Thurgood Marshall liked parties, but not the one planned for him on November 18, 1946, in Columbia, Tennessee. He recalled being held in a police car as law enforcement officers “carried me down toward the river.  When we got [there] you could see the people for the party.  By party, I mean lynch party.” The white lynch mob waited for its chance to hang Thurgood, a black man.
    Nine months before Marshall’s “party,” James Stephenson, a nineteen-year-old black veteran of World War II, and his mother went to Billy Fleming’s repair shop in Columbia. They complained to Fleming, a white man, that he hadn’t fixed their radio properly. Fleming slapped Mrs. Stephenson and pushed her out the door. Stephenson punched Fleming, who fell through a plate glass window.  Fleming went to the hospital. The Stephensons went to jail.
    That night, a mob of angry whites gathered in town. Sheriff J. J. Underwood worried that the mob might lynch the Stephensons…. He asked two black men to meet him by the jail’s back door and smuggle the Stephensons out of town. Underwood prevented the lynching, but a riot ensued. The mob attacked Columbia’s blacks, who had hunkered down in Mink Slide, the black business district.

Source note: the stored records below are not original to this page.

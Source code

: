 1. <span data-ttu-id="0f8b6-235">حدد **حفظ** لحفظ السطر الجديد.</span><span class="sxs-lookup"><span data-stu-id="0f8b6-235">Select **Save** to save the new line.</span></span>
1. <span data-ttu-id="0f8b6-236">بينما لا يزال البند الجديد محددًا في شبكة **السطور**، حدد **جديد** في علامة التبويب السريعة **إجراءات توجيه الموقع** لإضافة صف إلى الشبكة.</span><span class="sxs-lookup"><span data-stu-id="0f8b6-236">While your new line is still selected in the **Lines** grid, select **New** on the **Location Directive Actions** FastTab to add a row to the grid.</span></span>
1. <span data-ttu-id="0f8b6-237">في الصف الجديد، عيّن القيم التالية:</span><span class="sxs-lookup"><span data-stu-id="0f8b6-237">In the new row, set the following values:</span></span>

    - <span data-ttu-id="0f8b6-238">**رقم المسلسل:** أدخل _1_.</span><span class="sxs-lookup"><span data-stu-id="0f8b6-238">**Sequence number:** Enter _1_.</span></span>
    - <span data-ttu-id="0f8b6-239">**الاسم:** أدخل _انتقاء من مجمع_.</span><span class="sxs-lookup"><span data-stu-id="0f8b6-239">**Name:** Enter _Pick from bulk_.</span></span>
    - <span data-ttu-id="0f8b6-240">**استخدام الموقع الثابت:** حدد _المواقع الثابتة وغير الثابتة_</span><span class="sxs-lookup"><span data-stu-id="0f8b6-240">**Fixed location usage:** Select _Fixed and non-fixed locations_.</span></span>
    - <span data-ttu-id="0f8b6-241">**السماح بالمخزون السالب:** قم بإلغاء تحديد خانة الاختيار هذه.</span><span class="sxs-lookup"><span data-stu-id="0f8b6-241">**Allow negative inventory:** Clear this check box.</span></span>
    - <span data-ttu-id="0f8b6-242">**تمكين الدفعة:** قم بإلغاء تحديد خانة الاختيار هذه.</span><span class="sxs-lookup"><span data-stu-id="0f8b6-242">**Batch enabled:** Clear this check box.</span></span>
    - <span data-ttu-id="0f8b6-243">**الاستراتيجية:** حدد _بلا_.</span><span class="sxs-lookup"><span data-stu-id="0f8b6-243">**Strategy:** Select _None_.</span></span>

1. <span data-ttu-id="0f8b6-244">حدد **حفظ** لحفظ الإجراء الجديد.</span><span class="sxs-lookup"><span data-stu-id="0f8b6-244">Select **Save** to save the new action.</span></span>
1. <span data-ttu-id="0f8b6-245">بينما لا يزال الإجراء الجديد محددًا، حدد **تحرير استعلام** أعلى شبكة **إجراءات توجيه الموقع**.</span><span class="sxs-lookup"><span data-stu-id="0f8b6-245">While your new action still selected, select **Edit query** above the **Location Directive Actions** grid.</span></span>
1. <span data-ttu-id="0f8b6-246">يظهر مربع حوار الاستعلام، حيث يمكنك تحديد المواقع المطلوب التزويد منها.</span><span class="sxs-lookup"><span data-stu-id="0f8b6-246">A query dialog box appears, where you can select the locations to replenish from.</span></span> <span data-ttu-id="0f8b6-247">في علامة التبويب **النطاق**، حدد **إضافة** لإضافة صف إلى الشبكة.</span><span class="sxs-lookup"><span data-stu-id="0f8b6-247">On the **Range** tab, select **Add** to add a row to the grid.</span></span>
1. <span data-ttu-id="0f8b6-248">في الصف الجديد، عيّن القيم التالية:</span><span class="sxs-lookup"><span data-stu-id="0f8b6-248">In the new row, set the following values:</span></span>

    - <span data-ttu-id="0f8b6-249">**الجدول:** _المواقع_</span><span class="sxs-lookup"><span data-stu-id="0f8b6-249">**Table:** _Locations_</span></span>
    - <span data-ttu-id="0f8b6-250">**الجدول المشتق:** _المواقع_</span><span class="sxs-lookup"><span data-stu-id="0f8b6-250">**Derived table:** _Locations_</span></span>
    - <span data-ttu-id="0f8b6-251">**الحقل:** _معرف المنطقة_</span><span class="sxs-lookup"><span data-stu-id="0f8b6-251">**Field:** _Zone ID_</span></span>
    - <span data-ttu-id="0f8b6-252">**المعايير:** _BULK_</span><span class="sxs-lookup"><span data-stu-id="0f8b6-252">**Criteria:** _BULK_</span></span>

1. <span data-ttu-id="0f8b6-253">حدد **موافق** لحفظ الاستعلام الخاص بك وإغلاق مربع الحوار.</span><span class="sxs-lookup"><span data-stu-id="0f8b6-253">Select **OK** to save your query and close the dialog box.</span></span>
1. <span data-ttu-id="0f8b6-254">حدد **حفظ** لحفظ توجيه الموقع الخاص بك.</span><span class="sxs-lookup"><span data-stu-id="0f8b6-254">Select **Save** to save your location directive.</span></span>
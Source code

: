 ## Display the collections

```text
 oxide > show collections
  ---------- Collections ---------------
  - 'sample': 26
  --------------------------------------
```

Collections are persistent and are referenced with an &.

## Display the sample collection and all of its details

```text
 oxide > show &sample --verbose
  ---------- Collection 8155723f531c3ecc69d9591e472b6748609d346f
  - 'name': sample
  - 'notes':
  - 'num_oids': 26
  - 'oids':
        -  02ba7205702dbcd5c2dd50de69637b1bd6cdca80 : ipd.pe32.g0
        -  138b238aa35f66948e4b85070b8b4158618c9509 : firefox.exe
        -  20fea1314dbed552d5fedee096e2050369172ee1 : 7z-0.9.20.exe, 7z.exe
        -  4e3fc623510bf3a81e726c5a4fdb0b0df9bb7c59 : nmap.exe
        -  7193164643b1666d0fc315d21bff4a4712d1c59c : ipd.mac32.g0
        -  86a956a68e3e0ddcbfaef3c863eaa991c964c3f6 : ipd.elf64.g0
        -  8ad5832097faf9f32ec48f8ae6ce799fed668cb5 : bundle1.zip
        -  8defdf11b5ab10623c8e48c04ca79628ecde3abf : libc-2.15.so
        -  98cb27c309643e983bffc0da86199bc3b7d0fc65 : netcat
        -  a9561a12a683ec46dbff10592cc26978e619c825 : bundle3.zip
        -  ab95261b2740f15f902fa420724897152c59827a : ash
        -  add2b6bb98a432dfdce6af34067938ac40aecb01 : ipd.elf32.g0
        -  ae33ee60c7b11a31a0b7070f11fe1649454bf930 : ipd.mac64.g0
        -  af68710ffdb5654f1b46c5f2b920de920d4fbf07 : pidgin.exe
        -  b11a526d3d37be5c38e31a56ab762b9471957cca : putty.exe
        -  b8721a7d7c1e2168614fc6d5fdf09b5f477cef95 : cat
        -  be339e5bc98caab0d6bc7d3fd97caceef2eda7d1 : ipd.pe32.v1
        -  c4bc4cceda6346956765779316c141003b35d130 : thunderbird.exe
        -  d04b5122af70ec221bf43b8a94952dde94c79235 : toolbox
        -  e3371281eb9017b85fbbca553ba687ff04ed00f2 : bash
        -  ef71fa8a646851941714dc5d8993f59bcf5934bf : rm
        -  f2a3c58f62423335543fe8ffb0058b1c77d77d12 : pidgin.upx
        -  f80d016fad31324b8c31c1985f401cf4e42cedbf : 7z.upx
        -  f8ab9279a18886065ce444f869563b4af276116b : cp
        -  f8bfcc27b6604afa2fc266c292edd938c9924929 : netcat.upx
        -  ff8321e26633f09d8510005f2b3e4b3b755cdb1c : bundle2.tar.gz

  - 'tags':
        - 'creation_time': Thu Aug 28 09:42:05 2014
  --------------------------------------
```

The blacks were armed and determined to protect themselves.
    After the riot, state troopers wrecked the stores in Mink Slide, saying they were looking for hidden guns and ammunition. They arrested about one hundred blacks. Two Tennessee lawyers — a white man named Maurice Weaver and a black man named Z. Alexander Looby — were able to free all but about twenty-five men. That’s when Thurgood Marshall, the chief lawyer for the National Association for the Advancement of Colored People (NAACP), came to town.